RELIGION: Notes on Halloween


Have you ever wondered about the origin and history of Halloween? Have you ever wondered if it was pagan or Christian? The annual event is complicated and has been shaped by various cultures through the ages, so let’s take a look at this holiday and learn more.

The English name Halloween dates back to the medieval Catholic Church, which long predates the Reformation (which is also celebrated on October 31). The word sanctify is derived from an Old English word meaning holy. It can also mean holy. The feast we know as All Saints Day was called All Saints Day and the day before, when an evening mass was held, was All Saints Day. It gradually became Halloween.

The ancient Gaelic festival of Samhain, which took place on November 1 but began the evening before, is considered the earliest known source of some of our Halloween traditions. Samhain (end of summer) in Celtic religion is one of the biggest and scariest holidays of the year. On November 1, the Celts believed that the world of the gods became visible to mankind and that the gods played many devilish tricks on their living human worshippers. Considered a dangerous time filled with fear, people believed that sacrifices of all kinds were necessary to neutralize the activities of the deities.

Samhain was an important precursor to Halloween. People believed that the dead were allowed to return to this side of the grave and interact with the living. One of the fears was that if the living did not honor the dead, spirits (ghosts) would haunt and curse the living. Some also thought that the bodies – skeletons or partially decomposed bodies – of the dead would seem to harm or at least scare people, and that’s why Halloween is popular for many of its haunted stories. This concept is shared by other cultures.

Connecting the Church to Halloween activities and superstitions on October 31 is more complex. Pope Boniface IV began All Saints’ Day in 609 when he dedicated the Pantheon in Rome to “Blessed Mary, ever virgin, mother of all saints” on May 13. (Another source says the pope dedicated it to “Saint Mary and all the martyrs.”) Pope Gregory IV added All Saints Day to the Church calendar, extending the Rome celebration to churches around the world, and Pope Gregory VII eventually mandated All Saints Day on November 1. With All Saints Day on November 1, all New Year’s Eve was October 31. This may have been an effort to offset the pagan event with a religious celebration. But that didn’t make up for anything; he simply added a deeply pagan tradition to the Church calendar.
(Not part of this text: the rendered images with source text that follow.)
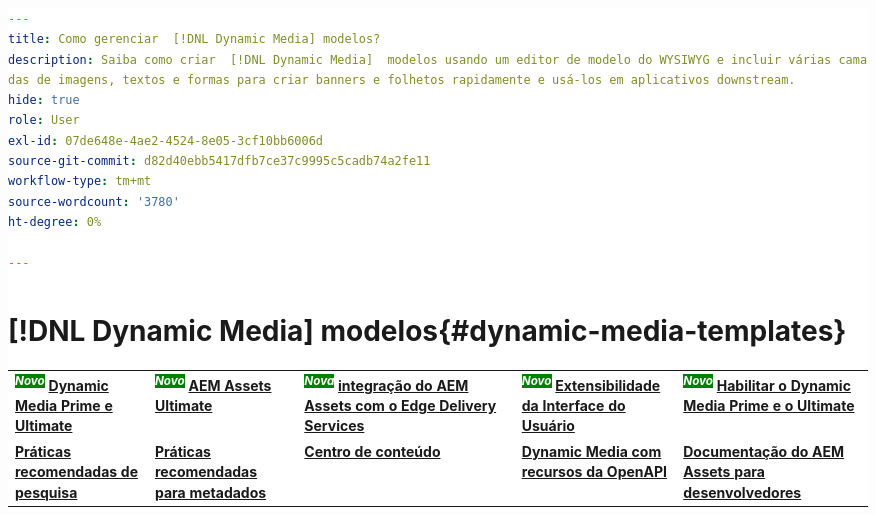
 ```yaml
---
title: Como gerenciar  [!DNL Dynamic Media] modelos?
description: Saiba como criar  [!DNL Dynamic Media]  modelos usando um editor de modelo do WYSIWYG e incluir várias camadas de imagens, textos e formas para criar banners e folhetos rapidamente e usá-los em aplicativos downstream.
hide: true
role: User
exl-id: 07de648e-4ae2-4524-8e05-3cf10bb6006d
source-git-commit: d82d40ebb5417dfb7ce37c9995c5cadb74a2fe11
workflow-type: tm+mt
source-wordcount: '3780'
ht-degree: 0%

---
```



# [!DNL Dynamic Media] modelos{#dynamic-media-templates}

<table>
    <tr>
        <td>
            <sup style= "background-color:#008000; color:#FFFFFF; font-weight:bold"><i>Novo</i></sup> <a href="/help/assets/dynamic-media/dm-prime-ultimate.md"><b>Dynamic Media Prime e Ultimate</b></a>
        </td>
        <td>
            <sup style= "background-color:#008000; color:#FFFFFF; font-weight:bold"><i>Novo</i></sup> <a href="/help/assets/assets-ultimate-overview.md"><b>AEM Assets Ultimate</b></a>
        </td>
        <td>
            <sup style= "background-color:#008000; color:#FFFFFF; font-weight:bold"><i>Nova</i></sup> <a href="/help/assets/integrate-aem-assets-edge-delivery-services.md"><b>integração do AEM Assets com o Edge Delivery Services</b></a>
        </td>
        <td>
            <sup style= "background-color:#008000; color:#FFFFFF; font-weight:bold"><i>Novo</i></sup> <a href="/help/assets/aem-assets-view-ui-extensibility.md"><b>Extensibilidade da Interface do Usuário</b></a>
        </td>
          <td>
            <sup style= "background-color:#008000; color:#FFFFFF; font-weight:bold"><i>Novo</i></sup> <a href="/help/assets/dynamic-media/enable-dynamic-media-prime-and-ultimate.md"><b>Habilitar o Dynamic Media Prime e o Ultimate</b></a>
        </td>
    </tr>
    <tr>
        <td>
            <a href="/help/assets/search-best-practices.md"><b>Práticas recomendadas de pesquisa</b></a>
        </td>
        <td>
            <a href="/help/assets/metadata-best-practices.md"><b>Práticas recomendadas para metadados</b></a>
        </td>
        <td>
            <a href="/help/assets/product-overview.md"><b>Centro de conteúdo</b></a>
        </td>
        <td>
            <a href="/help/assets/dynamic-media-open-apis-overview.md"><b>Dynamic Media com recursos da OpenAPI</b></a>
        </td>
        <td>
            <a href="https://developer.adobe.com/experience-cloud/experience-manager-apis/"><b>Documentação do AEM Assets para desenvolvedores</b></a>
        </td>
The early pagan festivals of Samhain involved many polytheistic Celtic rituals and ceremonies. Gradually the Church became desensitized to the negative spiritual connotations of the celebration and absorbed pagan traditions into Christianity.

The mystical rituals of ancient times evolved into lighter amusements and games. For example, the somewhat cumbersome concept of interacting with the dead was replaced by the lighter idea of ​​divination – itself a pagan practice. Bobbing for apples also became popular as a fortune-telling game on All Saints’ Eve: apples would be selected to represent all of a woman’s suitors, and the apple she eventually bit into would supposedly represent her future husband.

The concept of collecting candy became common in the United States in the early 1900s, during which families would offer treats to children in hopes that they would be safe from any holiday pranks.

When it comes to costumes, young Scottish and Irish pranksters came up with the idea of ​​dressing up in spooky attire to scare off unsuspecting neighbors. And, thanks to these people, the costumes have become both spooky, spooky and creative.

Many people, including Christians, see nothing wrong with the annual celebration, and others – mostly Christians – still recognize the pagan origins. And still others still celebrate the day in the manner of the original Celtic Samhain.

During the early to mid-1900s in the United States, the celebration was fun, innocent, and a great social event. But gradually the spirit of the event began to rear its ugly head. I don’t know about other states, when I lived in Southern California relatives found razor blades in some apples, some candies were contaminated with poison or illegal drugs, and more.

So if you’re celebrating the popular Halloween holiday, be careful. Take care of your children. And in everything you do, honor Jesus Christ.